A) SynK-EGFP fusion protein expression in CHO cell plasma membrane, revealed by fluorescence microscopy. Fusion protein (left image) and PM-specific Vybrant DiI dye (central image) co-located as indicated by overlapping image (right). Representative images are shown. Bars: 10 µm. Unequal distribution of Vybrant DiI may be due to preferential concentration of dye in rafts or to rapid vesicular uptake. B) SynK-EGFP is expressed with predicted molecular weight in CHO cells.
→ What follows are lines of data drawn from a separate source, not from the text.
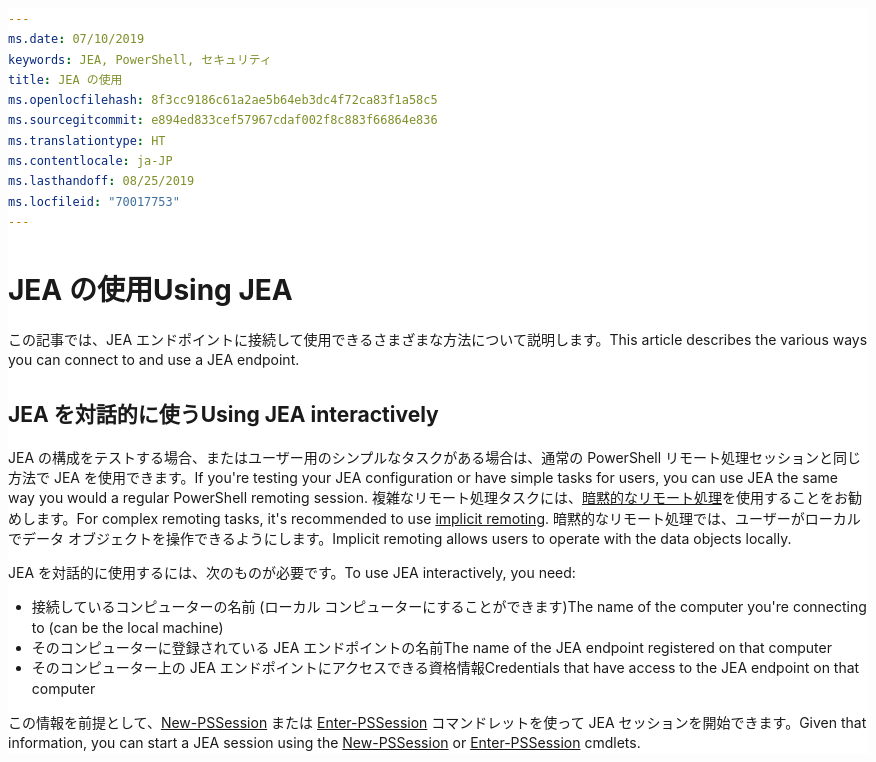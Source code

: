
 ```yaml
---
ms.date: 07/10/2019
keywords: JEA, PowerShell, セキュリティ
title: JEA の使用
ms.openlocfilehash: 8f3cc9186c61a2ae5b64eb3dc4f72ca83f1a58c5
ms.sourcegitcommit: e894ed833cef57967cdaf002f8c883f66864e836
ms.translationtype: HT
ms.contentlocale: ja-JP
ms.lasthandoff: 08/25/2019
ms.locfileid: "70017753"
---
```

# <a name="using-jea"></a><span data-ttu-id="9c70a-103">JEA の使用</span><span class="sxs-lookup"><span data-stu-id="9c70a-103">Using JEA</span></span>

<span data-ttu-id="9c70a-104">この記事では、JEA エンドポイントに接続して使用できるさまざまな方法について説明します。</span><span class="sxs-lookup"><span data-stu-id="9c70a-104">This article describes the various ways you can connect to and use a JEA endpoint.</span></span>

## <a name="using-jea-interactively"></a><span data-ttu-id="9c70a-105">JEA を対話的に使う</span><span class="sxs-lookup"><span data-stu-id="9c70a-105">Using JEA interactively</span></span>

<span data-ttu-id="9c70a-106">JEA の構成をテストする場合、またはユーザー用のシンプルなタスクがある場合は、通常の PowerShell リモート処理セッションと同じ方法で JEA を使用できます。</span><span class="sxs-lookup"><span data-stu-id="9c70a-106">If you're testing your JEA configuration or have simple tasks for users, you can use JEA the same way you would a regular PowerShell remoting session.</span></span> <span data-ttu-id="9c70a-107">複雑なリモート処理タスクには、[暗黙的なリモート処理](#using-jea-with-implicit-remoting)を使用することをお勧めします。</span><span class="sxs-lookup"><span data-stu-id="9c70a-107">For complex remoting tasks, it's recommended to use [implicit remoting](#using-jea-with-implicit-remoting).</span></span> <span data-ttu-id="9c70a-108">暗黙的なリモート処理では、ユーザーがローカルでデータ オブジェクトを操作できるようにします。</span><span class="sxs-lookup"><span data-stu-id="9c70a-108">Implicit remoting allows users to operate with the data objects locally.</span></span>

<span data-ttu-id="9c70a-109">JEA を対話的に使用するには、次のものが必要です。</span><span class="sxs-lookup"><span data-stu-id="9c70a-109">To use JEA interactively, you need:</span></span>

- <span data-ttu-id="9c70a-110">接続しているコンピューターの名前 (ローカル コンピューターにすることができます)</span><span class="sxs-lookup"><span data-stu-id="9c70a-110">The name of the computer you're connecting to (can be the local machine)</span></span>
- <span data-ttu-id="9c70a-111">そのコンピューターに登録されている JEA エンドポイントの名前</span><span class="sxs-lookup"><span data-stu-id="9c70a-111">The name of the JEA endpoint registered on that computer</span></span>
- <span data-ttu-id="9c70a-112">そのコンピューター上の JEA エンドポイントにアクセスできる資格情報</span><span class="sxs-lookup"><span data-stu-id="9c70a-112">Credentials that have access to the JEA endpoint on that computer</span></span>

<span data-ttu-id="9c70a-113">この情報を前提として、[New-PSSession](/powershell/module/microsoft.powershell.core/New-PSSession) または [Enter-PSSession](/powershell/module/microsoft.powershell.core/enter-pssession) コマンドレットを使って JEA セッションを開始できます。</span><span class="sxs-lookup"><span data-stu-id="9c70a-113">Given that information, you can start a JEA session using the [New-PSSession](/powershell/module/microsoft.powershell.core/New-PSSession) or [Enter-PSSession](/powershell/module/microsoft.powershell.core/enter-pssession) cmdlets.</span></span>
Untransfected cells (lane 1) and CHO cells transfected with pEGFP-N1 (lane 2) or pSynK-EGFP (lanes 3, 4) were lysed 72 h after transfection, and 50 µg (lanes 1, 2, 4) or 100 µg (lanes 3) total proteins were loaded. Membranes were developed with anti-GFP (lanes 1–3) or anti-SynK (lane 4) primary antibodies. Arrows: positions of EGFP (28 kDa), SynK (27 kDa) and SynK-EGFP (54 kDa) proteins. C) SynK fusion protein is revealed in membraneous fraction. The purity of soluble and membrane fractions obtained from transfected CHO cells was checked by antibodies against marker proteins of the plasmamembrane (PMCA) (140 kDa), endoplasmatic reticulum (SERCA) (110 kDa) and cytosol (actin) (42 kDa) (upper panels). Actin is found also in the membraneous fraction because it is in part associated to organelles and cytoskeletron. SynK-EGFP fusion protein is present in the membraneous fraction (lower panels). Equal volumes of pellet and supernatant fractions, obtained as described in the Material and Method section, were loaded on SDS-PAGE (25 µl for samples developed with anti-SynK and anti-KPORE and 15 µl for those developed with anti-GFP antibody).